"GOT", but the "O" is a cute, smiling pufferfish. Index | Thread | Search

From:
Omar Polo <op@omarpolo.com>
Subject:
got patch vs binary files
To:
gameoftrees@openbsd.org
Date:
Fri, 12 May 2023 21:06:15 +0200

Download raw body.

Thread
back in february naddy reported that got patch choked on the perl
update.

https://marc.gameoftrees.org/thread/1675780522.55927_0.html

The problem was two-fold:
  1. the "Result too large" for very long lines
  2. NUL bytes in the middle of the lines

Here I'm adressing the most interesting one, the sencond.  I'll handle
the very long lines case next.

got patch assumes lines can be encoded as strings, so embedded NUL
bytes effectively truncates the line.  diff below changes this
assumption, by considering lines just binary strings LF-delimited.

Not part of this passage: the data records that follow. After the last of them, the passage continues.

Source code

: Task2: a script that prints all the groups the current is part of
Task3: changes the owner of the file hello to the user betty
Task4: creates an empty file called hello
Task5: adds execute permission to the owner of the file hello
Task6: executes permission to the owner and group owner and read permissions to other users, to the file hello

While doing this, I took the chance to ship some other minor changes.

The type of the line (i.e. '+', '-' or ' ' aka context) now is a
separate field instead of being encoded in the first byte of each
line, this simplifies the various +1/-1 that were needed otherwise.

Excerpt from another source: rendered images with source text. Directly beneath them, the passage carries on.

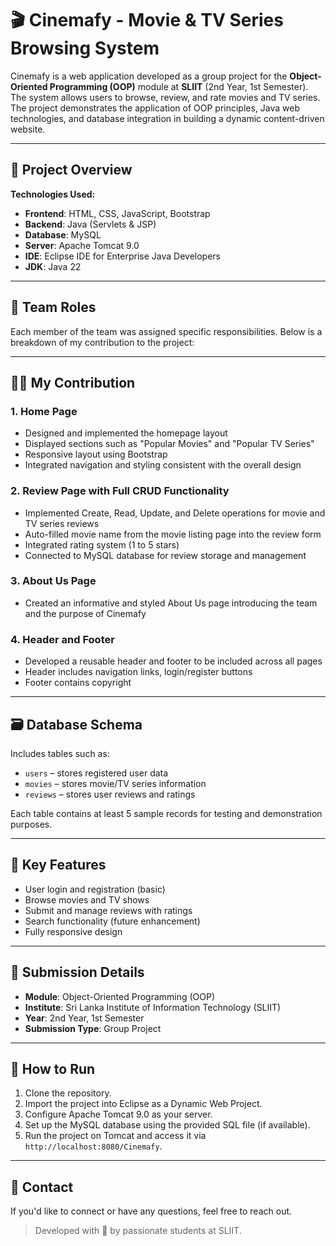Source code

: # 🎬 Cinemafy - Movie & TV Series Browsing System

Cinemafy is a web application developed as a group project for the **Object-Oriented Programming (OOP)** module at **SLIIT** (2nd Year, 1st Semester). The system allows users to browse, review, and rate movies and TV series. The project demonstrates the application of OOP principles, Java web technologies, and database integration in building a dynamic content-driven website.

---

## 📌 Project Overview

**Technologies Used:**
- **Frontend**: HTML, CSS, JavaScript, Bootstrap
- **Backend**: Java (Servlets & JSP)
- **Database**: MySQL
- **Server**: Apache Tomcat 9.0
- **IDE**: Eclipse IDE for Enterprise Java Developers
- **JDK**: Java 22

---

## 👥 Team Roles

Each member of the team was assigned specific responsibilities. Below is a breakdown of my contribution to the project:

---

## 🙋‍♂️ My Contribution

### 1. **Home Page**
- Designed and implemented the homepage layout
- Displayed sections such as "Popular Movies" and "Popular TV Series"
- Responsive layout using Bootstrap
- Integrated navigation and styling consistent with the overall design

### 2. **Review Page with Full CRUD Functionality**
- Implemented Create, Read, Update, and Delete operations for movie and TV series reviews
- Auto-filled movie name from the movie listing page into the review form
- Integrated rating system (1 to 5 stars)
- Connected to MySQL database for review storage and management

### 3. **About Us Page**
- Created an informative and styled About Us page introducing the team and the purpose of Cinemafy

### 4. **Header and Footer**
- Developed a reusable header and footer to be included across all pages
- Header includes navigation links, login/register buttons
- Footer contains copyright

---

## 🗃️ Database Schema

Includes tables such as:
- `users` – stores registered user data
- `movies` – stores movie/TV series information
- `reviews` – stores user reviews and ratings

Each table contains at least 5 sample records for testing and demonstration purposes.

---

## 🎯 Key Features

- User login and registration (basic)
- Browse movies and TV shows
- Submit and manage reviews with ratings
- Search functionality (future enhancement)
- Fully responsive design

---

## 📅 Submission Details

- **Module**: Object-Oriented Programming (OOP)
- **Institute**: Sri Lanka Institute of Information Technology (SLIIT)
- **Year**: 2nd Year, 1st Semester
- **Submission Type**: Group Project

---

## 🚀 How to Run

1. Clone the repository.
2. Import the project into Eclipse as a Dynamic Web Project.
3. Configure Apache Tomcat 9.0 as your server.
4. Set up the MySQL database using the provided SQL file (if available).
5. Run the project on Tomcat and access it via `http://localhost:8080/Cinemafy`.

---

## 📧 Contact

If you'd like to connect or have any questions, feel free to reach out.

> Developed with 💙 by passionate students at SLIIT.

I've renamed linecmp into lineq and made it boolean: it's simpler to
write, to use and we'll never be interested in sorting lines anyway.

One quirk is that I'm still allocating the space for a NUL terminator.
This is not required, and in fact makes pushline() maybe not obvious,
but it's useful for debugging so it's worth it I think.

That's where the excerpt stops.